Orta Asya Anadolu ve Rumeli sürecinde Türkler, sosyal statüleri bakımından şehirli, köylü ve konar-göçer topluluklar hâlinde yaşamışlardır. Bunlardan göçerler, en eski Türk toplum yapısından başlayarak kalabalık sınıfı oluşturmuşlardır. Bu durum uzun yıllar devam etmiş ve denge Osmanlı Devleti’nin iskân siyaseti ve değişen şartlarla oluşan yeni yaşama tarzı sonucunda göçerlerin aleyhine bozulmuş, bu suretle yerleşik hayat tarzı yaygınlaşmıştır. Buna rağmen yerleşik Türklerin yanında göçebe yaşayışı sürdüren önemli sayıdaki Türkmenlere “Yörük” denilmiştir.

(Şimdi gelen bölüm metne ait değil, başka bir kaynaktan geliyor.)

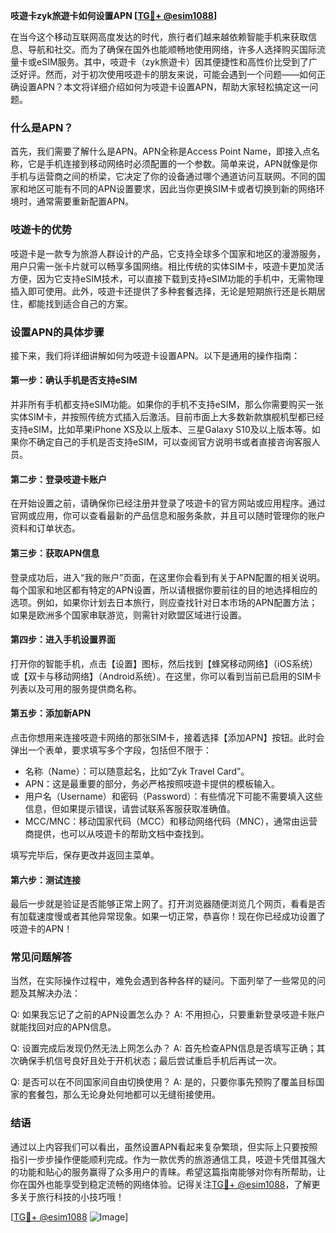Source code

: **吱遊卡zyk旅遊卡如何设置APN [[TG💪+ @esim1088](https://t.me/s/esim1088)]**

在当今这个移动互联网高度发达的时代，旅行者们越来越依赖智能手机来获取信息、导航和社交。而为了确保在国外也能顺畅地使用网络，许多人选择购买国际流量卡或eSIM服务。其中，吱遊卡（zyk旅遊卡）因其便捷性和高性价比受到了广泛好评。然而，对于初次使用吱遊卡的朋友来说，可能会遇到一个问题——如何正确设置APN？本文将详细介绍如何为吱遊卡设置APN，帮助大家轻松搞定这一问题。

### 什么是APN？

首先，我们需要了解什么是APN。APN全称是Access Point Name，即接入点名称，它是手机连接到移动网络时必须配置的一个参数。简单来说，APN就像是你手机与运营商之间的桥梁，它决定了你的设备通过哪个通道访问互联网。不同的国家和地区可能有不同的APN设置要求，因此当你更换SIM卡或者切换到新的网络环境时，通常需要重新配置APN。

### 吱遊卡的优势

吱遊卡是一款专为旅游人群设计的产品，它支持全球多个国家和地区的漫游服务，用户只需一张卡片就可以畅享多国网络。相比传统的实体SIM卡，吱遊卡更加灵活方便，因为它支持eSIM技术，可以直接下载到支持eSIM功能的手机中，无需物理插入即可使用。此外，吱遊卡还提供了多种套餐选择，无论是短期旅行还是长期居住，都能找到适合自己的方案。

### 设置APN的具体步骤

接下来，我们将详细讲解如何为吱遊卡设置APN。以下是通用的操作指南：

#### 第一步：确认手机是否支持eSIM

并非所有手机都支持eSIM功能。如果你的手机不支持eSIM，那么你需要购买一张实体SIM卡，并按照传统方式插入后激活。目前市面上大多数新款旗舰机型都已经支持eSIM，比如苹果iPhone XS及以上版本、三星Galaxy S10及以上版本等。如果你不确定自己的手机是否支持eSIM，可以查阅官方说明书或者直接咨询客服人员。

#### 第二步：登录吱遊卡账户

在开始设置之前，请确保你已经注册并登录了吱遊卡的官方网站或应用程序。通过官网或应用，你可以查看最新的产品信息和服务条款，并且可以随时管理你的账户资料和订单状态。

#### 第三步：获取APN信息

登录成功后，进入“我的账户”页面，在这里你会看到有关于APN配置的相关说明。每个国家和地区都有特定的APN设置，所以请根据你要前往的目的地选择相应的选项。例如，如果你计划去日本旅行，则应查找针对日本市场的APN配置方法；如果是欧洲多个国家串联游览，则需针对欧盟区域进行设置。

#### 第四步：进入手机设置界面

打开你的智能手机，点击【设置】图标，然后找到【蜂窝移动网络】（iOS系统）或【双卡与移动网络】（Android系统）。在这里，你可以看到当前已启用的SIM卡列表以及可用的服务提供商名称。

#### 第五步：添加新APN

点击你想用来连接吱遊卡网络的那张SIM卡，接着选择【添加APN】按钮。此时会弹出一个表单，要求填写多个字段，包括但不限于：
- 名称（Name）：可以随意起名，比如“Zyk Travel Card”。
- APN：这是最重要的部分，务必严格按照吱遊卡提供的模板输入。
- 用户名（Username）和密码（Password）：有些情况下可能不需要填入这些信息，但如果提示错误，请尝试联系客服获取准确值。
- MCC/MNC：移动国家代码（MCC）和移动网络代码（MNC），通常由运营商提供，也可以从吱遊卡的帮助文档中查找到。

填写完毕后，保存更改并返回主菜单。

#### 第六步：测试连接

最后一步就是验证是否能够正常上网了。打开浏览器随便浏览几个网页，看看是否有加载速度慢或者其他异常现象。如果一切正常，恭喜你！现在你已经成功设置了吱遊卡的APN！

### 常见问题解答

当然，在实际操作过程中，难免会遇到各种各样的疑问。下面列举了一些常见的问题及其解决办法：

Q: 如果我忘记了之前的APN设置怎么办？
A: 不用担心，只要重新登录吱遊卡账户就能找回对应的APN信息。

Q: 设置完成后发现仍然无法上网怎么办？
A: 首先检查APN信息是否填写正确；其次确保手机信号良好且处于开机状态；最后尝试重启手机后再试一次。

Q: 是否可以在不同国家间自由切换使用？
A: 是的，只要你事先预购了覆盖目标国家的套餐包，那么无论身处何地都可以无缝衔接使用。

### 结语

通过以上内容我们可以看出，虽然设置APN看起来复杂繁琐，但实际上只要按照指引一步步操作便能顺利完成。作为一款优秀的旅游通信工具，吱遊卡凭借其强大的功能和贴心的服务赢得了众多用户的青睐。希望这篇指南能够对你有所帮助，让你在国外也能享受到稳定流畅的网络体验。记得关注[TG💪+ @esim1088](https://t.me/s/esim1088)，了解更多关于旅行科技的小技巧哦！

[[TG💪+ @esim1088](https://t.me/s/esim1088) ![Image](https://i.postimg.cc/4NQfJmqS/Snipaste-2025-05-13-00-14-12.png)]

Konar-göçer ve göçebe demek olan Yörük kelimesi, Anadolu’da “yörü” fiilinden meydana gelmiştir.

Karakeçili Türkmenleri de “Yörük” adıyla anılırlar. Bunun sebebi, Anadolu’da iskân edilmelerinden önce konar-göçer olmalarındandır. 16. yüzyıla ait eski Osmanlı tahrir kayıtlarından Karakeçili aşiretinin önemli bir kısmının diğer Yörük aşiretlerle birlikte-”Azizbeğlu ve Tos-bağa” aşiretleri- Beypazarı, Sivrihisar ve Sultan önü civarında bugün Eskişehir yöresinde gördüğümüz. Karakeçililerin ataları oldukları anlaşılmaktadır. Ankara sancağına bağlı olan ve defterlerde kayıtlı Karakeçililerde yukarıda sözünü ettiğimiz ve “Ulu-Yörük” adıyla anılan bu aşiretler birliğine bağlıdır. Bunların aynı zamanda Kırşehir yöresinde yaşayan büyük Karakeçili oymağının önemli bir kolunu teşkil etmekte oldukları bilinmektedir.

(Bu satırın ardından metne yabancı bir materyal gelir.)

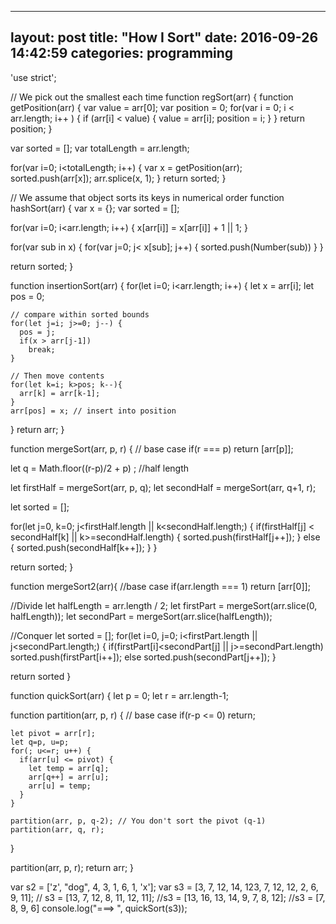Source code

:   ---
layout: post
title:  "How I Sort"
date:   2016-09-26 14:42:59
categories: programming
---

'use strict';

// We pick out the smallest each time
function regSort(arr) { 
 function getPosition(arr) {
   var value = arr[0];
   var position = 0;
   for(var i = 0; i < arr.length; i++ ) {
     if (arr[i] < value) {
       value = arr[i];
       position = i;
     }
   }
   return position;
 }
  
 var sorted = [];
 var totalLength = arr.length;
  
 for(var i=0; i<totalLength; i++) {
   var x = getPosition(arr);
   sorted.push(arr[x]);
   arr.splice(x, 1);
  }
  return sorted;
}

// We assume that object sorts its keys in numerical order
function hashSort(arr) {
  var x = {};
  var sorted = [];
  
  for(var i=0; i<arr.length; i++) {
    x[arr[i]] = x[arr[i]]  + 1 || 1;
  }
  
  for(var sub in x) {
    for(var j=0; j< x[sub]; j++) {
      sorted.push(Number(sub))
    }
  }
  
  return sorted;
}


function insertionSort(arr) {
  for(let i=0; i<arr.length; i++) {
    let x = arr[i];
    let pos = 0;
    
    // compare within sorted bounds
    for(let j=i; j>=0; j--) {
      pos = j;
      if(x > arr[j-1])
        break;
    }
    
    // Then move contents
    for(let k=i; k>pos; k--){
      arr[k] = arr[k-1];
    }
    arr[pos] = x; // insert into position
  }
  return arr;
}



function mergeSort(arr, p, r) {
  // base case
  if(r === p) 
    return [arr[p]];
  
  let q = Math.floor((r-p)/2 + p) ; //half length
  
  let firstHalf = mergeSort(arr, p, q);
  let secondHalf = mergeSort(arr, q+1, r);
  
  let sorted = [];

  for(let j=0, k=0; j<firstHalf.length || k<secondHalf.length;) {
    if(firstHalf[j] < secondHalf[k] || k>=secondHalf.length) {
      sorted.push(firstHalf[j++]);
    } else {
      sorted.push(secondHalf[k++]);
    }
  }
  
  return sorted;
}


function mergeSort2(arr){
  //base case
  if(arr.length === 1) 
    return [arr[0]];
  
  //Divide 
  let halfLength = arr.length / 2;
  let firstPart = mergeSort(arr.slice(0, halfLength));
  let secondPart = mergeSort(arr.slice(halfLength));
  
  //Conquer
  let sorted = [];
  for(let i=0, j=0; i<firstPart.length || j<secondPart.length;) {
    if(firstPart[i]<secondPart[j] || j>=secondPart.length)
      sorted.push(firstPart[i++]);
    else 
      sorted.push(secondPart[j++]);
  }
  
  return sorted
}


function quickSort(arr) {
  let p = 0;
  let r = arr.length-1;
  
  function partition(arr, p, r) {
    // base case
    if(r-p <= 0)
      return;
    
    let pivot = arr[r];  
    let q=p, u=p;
    for(; u<=r; u++) {
      if(arr[u] <= pivot) {
        let temp = arr[q];
        arr[q++] = arr[u];
        arr[u] = temp;
      }
    }
    
    partition(arr, p, q-2); // You don't sort the pivot (q-1)
    partition(arr, q, r);
  }
  
  partition(arr, p, r);
  return arr;
}

var s2 = ['z', "dog", 4, 3, 1, 6, 1, 'x'];
var s3 = [3, 7, 12, 14, 123, 7, 12, 12, 2, 6, 9, 11];
//  s3 = [13, 7,  12, 8, 11, 12, 11];
//s3 = [13, 16, 13, 14, 9, 7, 8, 12];
//s3 = [7, 8, 9, 6]
console.log("===> ", quickSort(s3));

Osmanlı İmparatorluğu’nda oymak, aşiret ve cemaatler üzerine Başbakanlık Osmanlı Arşiv belgelerine dayanarak önemli bir eser meydana gelirmiş olan Cevdet Türkay, Karakeçililerin yaygın olarak yaşadıkları sahaları şu şekilde tesbit elmiş bulunmaktadır: Adana, Diyarbekir, Siverek, Eskişehir, Siirt, Birecik, Ankara, Kütahya, Ruha (Urfa), Rakka, Aydın, Kırşehir, Balıkesir, Haymana, Manisa, Trablus-Şam, Kula, Eşme (Kütahya), Bursa, Alaşehir… Yine Türkay, sözünü ettiğimiz vesikalara dayanarak, Karakeçililerin “Türkmen yörükanı taifesinden” yani Türkmen topluluğundan olduklarını kaydetmektedir.

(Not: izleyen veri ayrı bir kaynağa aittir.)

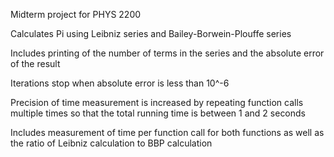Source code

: Midterm project for PHYS 2200

Calculates Pi using Leibniz series and Bailey-Borwein-Plouffe series

Includes printing of the number of terms in the series and the absolute error of the result

Iterations stop when absolute error is less than 10^-6

Precision of time measurement is increased by repeating function calls multiple times so that the total running time is between 1 and 2 seconds

Includes measurement of time per function call for both functions as well as the ratio of Leibniz calculation to BBP calculation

Türk devletlerinde topluluk ve boy düzeninde kendine özgü bir teşkilâtlanma yapısı vardır. Selçuklulardan önceki Türk teşkilâtlanma ve boy düzeni incelendiğinde ikili bir düzen kendisini gösterir. Asya Hun ve Avrupa Hun devletleriyle Göktürkler ve buna mümasil diğer Türk devletlerinde bu teşkilâtlanma yapısı görülmekledir. Bu ikili düzen doğu-batı şeklindedir. Bu düzen yine kuzey-güney, sağ-sol şeklinde de görülür. Tuna Bulgarları ve Macarlarda bu ikili düzenin büyük-küçük şeklinde ifade edildiği tesbit edilmiştir. Öte taraftan, Oğuz Bulgar ve Karluk Türk gruplarında iç-dış, yine Oğuzlarda Bozok-Üçok, Hun, Ogur, Bulgar, Hazar, Macar, Kuman ve Türgeşlerde ak-kara gibi terimlerle Türklere has bu teşkilâtlanma biçimi görülmektedir.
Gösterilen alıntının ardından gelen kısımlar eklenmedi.